[ASSIGNED TASK] Leave every image behind and restate the data word for word.

Dataset entries

========================

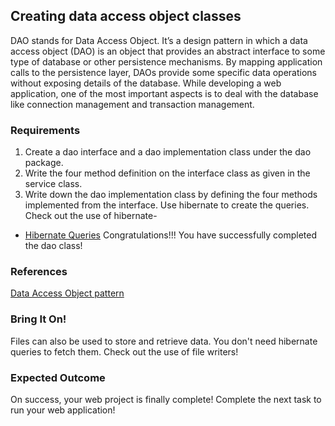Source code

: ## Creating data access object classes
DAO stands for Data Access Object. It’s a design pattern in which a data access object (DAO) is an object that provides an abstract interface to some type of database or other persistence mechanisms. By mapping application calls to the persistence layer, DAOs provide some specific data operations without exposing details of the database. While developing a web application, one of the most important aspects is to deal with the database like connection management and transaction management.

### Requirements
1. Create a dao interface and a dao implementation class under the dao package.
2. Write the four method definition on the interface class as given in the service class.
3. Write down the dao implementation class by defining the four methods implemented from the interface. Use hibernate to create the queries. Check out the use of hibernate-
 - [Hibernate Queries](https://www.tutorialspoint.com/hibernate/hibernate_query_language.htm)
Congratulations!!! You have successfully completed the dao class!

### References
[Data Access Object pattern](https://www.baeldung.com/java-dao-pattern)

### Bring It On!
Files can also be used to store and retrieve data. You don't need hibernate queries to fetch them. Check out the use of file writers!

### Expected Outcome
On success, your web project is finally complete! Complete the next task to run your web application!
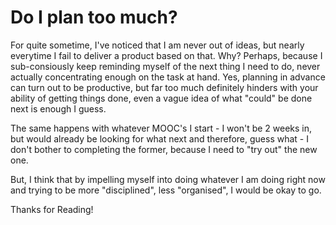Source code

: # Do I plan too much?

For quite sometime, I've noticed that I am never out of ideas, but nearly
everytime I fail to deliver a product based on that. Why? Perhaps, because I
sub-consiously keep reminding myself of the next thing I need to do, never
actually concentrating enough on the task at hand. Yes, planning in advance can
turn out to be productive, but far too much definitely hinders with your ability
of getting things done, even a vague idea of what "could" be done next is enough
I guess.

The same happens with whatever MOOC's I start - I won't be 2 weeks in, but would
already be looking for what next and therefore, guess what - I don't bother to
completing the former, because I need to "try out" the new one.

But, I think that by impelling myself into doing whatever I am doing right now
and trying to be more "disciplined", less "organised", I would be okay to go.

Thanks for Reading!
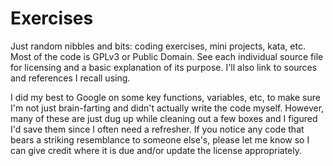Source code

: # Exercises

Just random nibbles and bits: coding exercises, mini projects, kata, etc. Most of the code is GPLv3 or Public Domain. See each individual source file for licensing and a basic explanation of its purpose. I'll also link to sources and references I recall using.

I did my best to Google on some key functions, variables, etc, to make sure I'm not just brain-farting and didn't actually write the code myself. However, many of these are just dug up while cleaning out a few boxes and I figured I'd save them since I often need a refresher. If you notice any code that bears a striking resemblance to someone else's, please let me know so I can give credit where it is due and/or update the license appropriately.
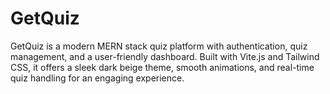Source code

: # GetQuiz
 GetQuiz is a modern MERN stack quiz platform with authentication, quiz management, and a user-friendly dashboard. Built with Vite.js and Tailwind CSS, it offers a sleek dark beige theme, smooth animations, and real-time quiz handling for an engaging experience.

========================

[ANSWER FOR THIS EXERCISE]
Source code

: ## Creating data access object classes
DAO stands for Data Access Object. It’s a design pattern in which a data access object (DAO) is an object that provides an abstract interface to some type of database or other persistence mechanisms. By mapping application calls to the persistence layer, DAOs provide some specific data operations without exposing details of the database. While developing a web application, one of the most important aspects is to deal with the database like connection management and transaction management.

### Requirements
1. Create a dao interface and a dao implementation class under the dao package.
2. Write the four method definition on the interface class as given in the service class.
3. Write down the dao implementation class by defining the four methods implemented from the interface. Use hibernate to create the queries. Check out the use of hibernate-
 - [Hibernate Queries](https://www.tutorialspoint.com/hibernate/hibernate_query_language.htm)
Congratulations!!! You have successfully completed the dao class!

### References
[Data Access Object pattern](https://www.baeldung.com/java-dao-pattern)

### Bring It On!
Files can also be used to store and retrieve data. You don't need hibernate queries to fetch them. Check out the use of file writers!

### Expected Outcome
On success, your web project is finally complete! Complete the next task to run your web application!
Source code

: # Do I plan too much?

For quite sometime, I've noticed that I am never out of ideas, but nearly
everytime I fail to deliver a product based on that. Why? Perhaps, because I
sub-consiously keep reminding myself of the next thing I need to do, never
actually concentrating enough on the task at hand. Yes, planning in advance can
turn out to be productive, but far too much definitely hinders with your ability
of getting things done, even a vague idea of what "could" be done next is enough
I guess.

The same happens with whatever MOOC's I start - I won't be 2 weeks in, but would
already be looking for what next and therefore, guess what - I don't bother to
completing the former, because I need to "try out" the new one.

But, I think that by impelling myself into doing whatever I am doing right now
and trying to be more "disciplined", less "organised", I would be okay to go.

Thanks for Reading!
Source code

: # Exercises

Just random nibbles and bits: coding exercises, mini projects, kata, etc. Most of the code is GPLv3 or Public Domain. See each individual source file for licensing and a basic explanation of its purpose. I'll also link to sources and references I recall using.

I did my best to Google on some key functions, variables, etc, to make sure I'm not just brain-farting and didn't actually write the code myself. However, many of these are just dug up while cleaning out a few boxes and I figured I'd save them since I often need a refresher. If you notice any code that bears a striking resemblance to someone else's, please let me know so I can give credit where it is due and/or update the license appropriately.
Source code

: # GetQuiz
 GetQuiz is a modern MERN stack quiz platform with authentication, quiz management, and a user-friendly dashboard. Built with Vite.js and Tailwind CSS, it offers a sleek dark beige theme, smooth animations, and real-time quiz handling for an engaging experience.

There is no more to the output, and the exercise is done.